Problem requirements ::
What you produce should be an exact transcription of the data, minus any pictures.

[[ Record extracts, beginning ]]

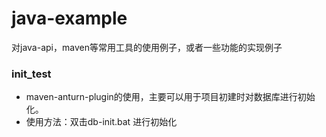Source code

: # java-example
对java-api，maven等常用工具的使用例子，或者一些功能的实现例子

### init_test
- maven-anturn-plugin的使用，主要可以用于项目初建时对数据库进行初始化。
- 使用方法：双击db-init.bat 进行初始化

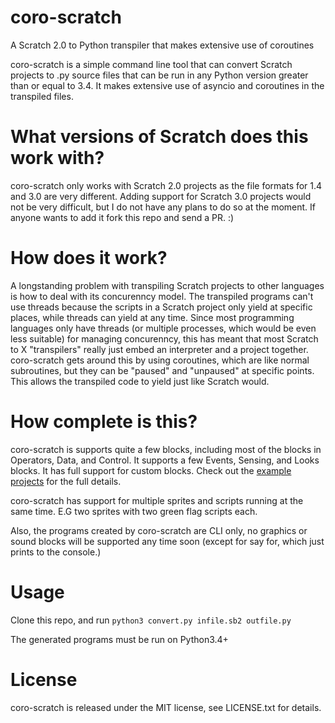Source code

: # coro-scratch
A Scratch 2.0 to Python transpiler that makes extensive use of coroutines

coro-scratch is a simple command line tool that can convert Scratch projects to .py source files that can be run in any Python version greater than or equal to 3.4. It makes extensive use of asyncio and coroutines in the transpiled files.

# What versions of Scratch does this work with?
coro-scratch only works with Scratch 2.0 projects as the file formats for 1.4 and 3.0 are very different. Adding support for Scratch 3.0 projects would not be very difficult, but I do not have any plans to do so at the moment. If anyone wants to add it fork this repo and send a PR. :)

# How does it work?
A longstanding problem with transpiling Scratch projects to other languages is how to deal with its concurenncy model. The transpiled programs can't use threads because the scripts in a Scratch project only yield at specific places, while threads can yield at any time. Since most programming languages only have threads (or multiple processes, which would be even less suitable) for managing concurenncy, this has meant that most Scratch to X "transpilers" really just embed an interpreter and a project together. coro-scratch gets around this by using coroutines, which are like normal subroutines, but they can be "paused" and "unpaused" at specific points. This allows the transpiled code to yield just like Scratch would.

# How complete is this?
coro-scratch is supports quite a few blocks, including most of the blocks in Operators, Data, and Control. It supports a few Events, Sensing, and Looks blocks. It has full support for custom blocks. Check out the [example projects](https://scratch.mit.edu/users/coro-scratch) for the full details.

coro-scratch has support for multiple sprites and scripts running at the same time. E.G two sprites with two green flag scripts each.

Also, the programs created by coro-scratch are CLI only, no graphics or sound blocks will be supported any time soon (except for say for, which just prints to the console.)

# Usage
Clone this repo, and run `python3 convert.py infile.sb2 outfile.py`

The generated programs must be run on Python3.4+

# License
coro-scratch is released under the MIT license, see LICENSE.txt for details.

[[ Record extracts, end ]]

Solution to this task ::
Source code

: # java-example
对java-api，maven等常用工具的使用例子，或者一些功能的实现例子

### init_test
- maven-anturn-plugin的使用，主要可以用于项目初建时对数据库进行初始化。
- 使用方法：双击db-init.bat 进行初始化

Source code

: # coro-scratch
A Scratch 2.0 to Python transpiler that makes extensive use of coroutines

coro-scratch is a simple command line tool that can convert Scratch projects to .py source files that can be run in any Python version greater than or equal to 3.4. It makes extensive use of asyncio and coroutines in the transpiled files.

# What versions of Scratch does this work with?
coro-scratch only works with Scratch 2.0 projects as the file formats for 1.4 and 3.0 are very different. Adding support for Scratch 3.0 projects would not be very difficult, but I do not have any plans to do so at the moment. If anyone wants to add it fork this repo and send a PR. :)

# How does it work?
A longstanding problem with transpiling Scratch projects to other languages is how to deal with its concurenncy model. The transpiled programs can't use threads because the scripts in a Scratch project only yield at specific places, while threads can yield at any time. Since most programming languages only have threads (or multiple processes, which would be even less suitable) for managing concurenncy, this has meant that most Scratch to X "transpilers" really just embed an interpreter and a project together. coro-scratch gets around this by using coroutines, which are like normal subroutines, but they can be "paused" and "unpaused" at specific points. This allows the transpiled code to yield just like Scratch would.

# How complete is this?
coro-scratch is supports quite a few blocks, including most of the blocks in Operators, Data, and Control. It supports a few Events, Sensing, and Looks blocks. It has full support for custom blocks. Check out the [example projects](https://scratch.mit.edu/users/coro-scratch) for the full details.

coro-scratch has support for multiple sprites and scripts running at the same time. E.G two sprites with two green flag scripts each.

Also, the programs created by coro-scratch are CLI only, no graphics or sound blocks will be supported any time soon (except for say for, which just prints to the console.)

# Usage
Clone this repo, and run `python3 convert.py infile.sb2 outfile.py`

The generated programs must be run on Python3.4+

# License
coro-scratch is released under the MIT license, see LICENSE.txt for details.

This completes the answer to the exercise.